Federal officials launched a program this year creating a “cyber trust mark” for connected devices that meet federal security standards. But consumers and officials shouldn’t lower their guard, said Snehal Antani, former chief technology officer for the Pentagon’s Joint Special Operations Command.

“They’re finding backdoors in Barbie dolls,” said Antani, now CEO of Horizon3.ai, a cybersecurity firm, referring to concerns from researchers who successfully hacked the microphone of a digitally connected version of the toy.

Risks emerge when smartphone users don't take precautions It doesn't matter how secure a mobile device is if the user doesn't follow basic security precautions, especially if their device contains classified or sensitive information, experts say.

Mike Waltz, who departed as Trump's national security adviser, inadvertently added The Atlantic's editor-in-chief to a Signal chat used to discuss military plans with other top officials.

Secretary of Defense Pete Hegseth had an internet connection that bypassed the Pentagon’s security protocols set up in his office so he could use the Signal messaging app on a personal computer, the AP has reported.
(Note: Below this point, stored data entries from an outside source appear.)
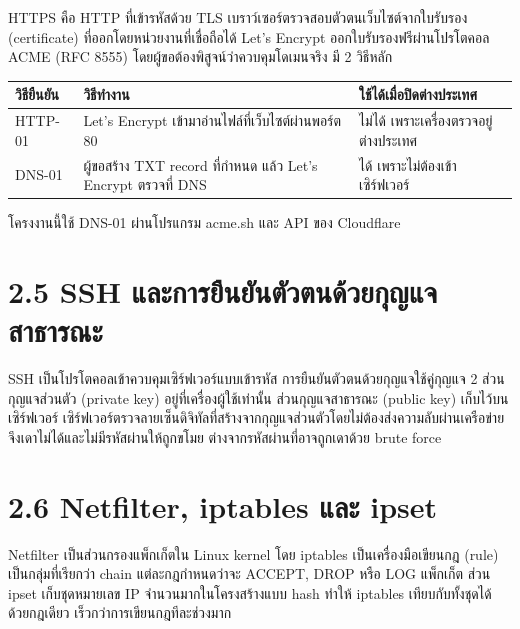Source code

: HTTPS คือ HTTP ที่เข้ารหัสด้วย TLS เบราว์เซอร์ตรวจสอบตัวตนเว็บไซต์จากใบรับรอง (certificate) ที่ออกโดยหน่วยงานที่เชื่อถือได้ Let's Encrypt ออกใบรับรองฟรีผ่านโปรโตคอล ACME (RFC 8555) โดยผู้ขอต้องพิสูจน์ว่าควบคุมโดเมนจริง มี 2 วิธีหลัก

\begingroup\small\begin{longtable}[]{@{}>{\raggedright\arraybackslash}p{}>{\raggedright\arraybackslash}p{}>{\raggedright\arraybackslash}p{}@{}}
\toprule\noalign{}
วิธียืนยัน & วิธีทำงาน & ใช้ได้เมื่อปิดต่างประเทศ \\
\midrule\noalign{}
\endhead
\bottomrule\noalign{}
\endlastfoot
HTTP-01 & Let's Encrypt เข้ามาอ่านไฟล์ที่เว็บไซต์ผ่านพอร์ต 80 & ไม่ได้ เพราะเครื่องตรวจอยู่ต่างประเทศ \\
DNS-01 & ผู้ขอสร้าง TXT record ที่กำหนด แล้ว Let's Encrypt ตรวจที่ DNS & ได้ เพราะไม่ต้องเข้าเซิร์ฟเวอร์ \\
\end{longtable}\endgroup

โครงงานนี้ใช้ DNS-01 ผ่านโปรแกรม acme.sh และ API ของ Cloudflare

\section*{2.5 SSH และการยืนยันตัวตนด้วยกุญแจสาธารณะ}

SSH เป็นโปรโตคอลเข้าควบคุมเซิร์ฟเวอร์แบบเข้ารหัส การยืนยันตัวตนด้วยกุญแจใช้คู่กุญแจ 2 ส่วน กุญแจส่วนตัว (private key) อยู่ที่เครื่องผู้ใช้เท่านั้น ส่วนกุญแจสาธารณะ (public key) เก็บไว้บนเซิร์ฟเวอร์ เซิร์ฟเวอร์ตรวจลายเซ็นดิจิทัลที่สร้างจากกุญแจส่วนตัวโดยไม่ต้องส่งความลับผ่านเครือข่าย จึงเดาไม่ได้และไม่มีรหัสผ่านให้ถูกขโมย ต่างจากรหัสผ่านที่อาจถูกเดาด้วย brute force

\section*{2.6 Netfilter, iptables และ ipset}

Netfilter เป็นส่วนกรองแพ็กเก็ตใน Linux kernel โดย iptables เป็นเครื่องมือเขียนกฎ (rule) เป็นกลุ่มที่เรียกว่า chain แต่ละกฎกำหนดว่าจะ ACCEPT, DROP หรือ LOG แพ็กเก็ต ส่วน ipset เก็บชุดหมายเลข IP จำนวนมากในโครงสร้างแบบ hash ทำให้ iptables เทียบกับทั้งชุดได้ด้วยกฎเดียว เร็วกว่าการเขียนกฎทีละช่วงมาก

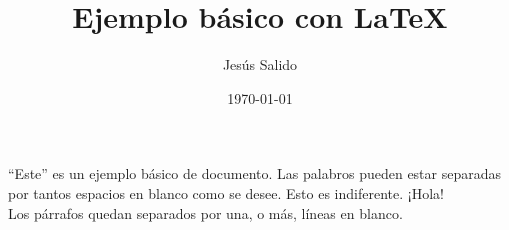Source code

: \documentclass[11pt,a4paper]{article}
\title{Ejemplo básico con \LaTeX}
\author{Jesús Salido}
\date{\today}
\begin{document}
\maketitle


“Este” es un ejemplo básico de documento. Las     palabros        pueden estar       separadas por tantos         espacios     en blanco   como se desee. Esto es indiferente. ¡Hola!\\[5cm]





           Los párrafos quedan separados por una, o más, líneas en blanco.
           
           
           
\end{document}
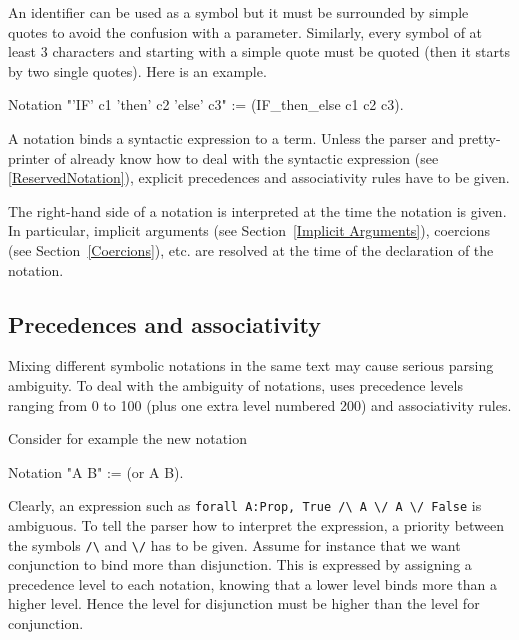 An identifier can be used as a symbol but it must be surrounded by
simple quotes to avoid the confusion with a parameter. Similarly,
every symbol of at least 3 characters and starting with a simple quote
must be quoted (then it starts by two single quotes). Here is an example.

\begin{coq_example*}
Notation "'IF' c1 'then' c2 'else' c3" := (IF_then_else c1 c2 c3).
\end{coq_example*}


A notation binds a syntactic expression to a term. Unless the parser
and pretty-printer of {\Coq} already know how to deal with the
syntactic expression (see \ref{ReservedNotation}), explicit precedences and
associativity rules have to be given.

\Rem The right-hand side of a notation is interpreted at the time the
notation is given. In particular, implicit arguments (see
Section~\ref{Implicit Arguments}), coercions (see
Section~\ref{Coercions}), etc. are resolved at the time of the
declaration of the notation.

\subsection[Precedences and associativity]{Precedences and associativity
}

Mixing different symbolic notations in the same text may cause serious
parsing ambiguity. To deal with the ambiguity of notations, {\Coq}
uses precedence levels ranging from 0 to 100 (plus one extra level
numbered 200) and associativity rules.

Consider for example the new notation

\begin{coq_example*}
Notation "A \/ B" := (or A B).
\end{coq_example*}

Clearly, an expression such as {\tt forall A:Prop, True \verb=/\= A \verb=\/=
A \verb=\/= False} is ambiguous. To tell the {\Coq} parser how to
interpret the expression, a priority between the symbols \verb=/\= and
\verb=\/= has to be given. Assume for instance that we want conjunction
to bind more than disjunction. This is expressed by assigning a
precedence level to each notation, knowing that a lower level binds
more than a higher level.  Hence the level for disjunction must be
higher than the level for conjunction.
Hegseth has rejected assertions that he shared classified information on Signal, a popular encrypted messaging app not approved for the use of communicating classified information.

China and other nations will try to take advantage of such lapses, and national security officials must take steps to prevent them from recurring, said Michael Williams, a national security expert at Syracuse University.

“They all have access to a variety of secure communications platforms,” Williams said. "We just can't share things willy-nilly.”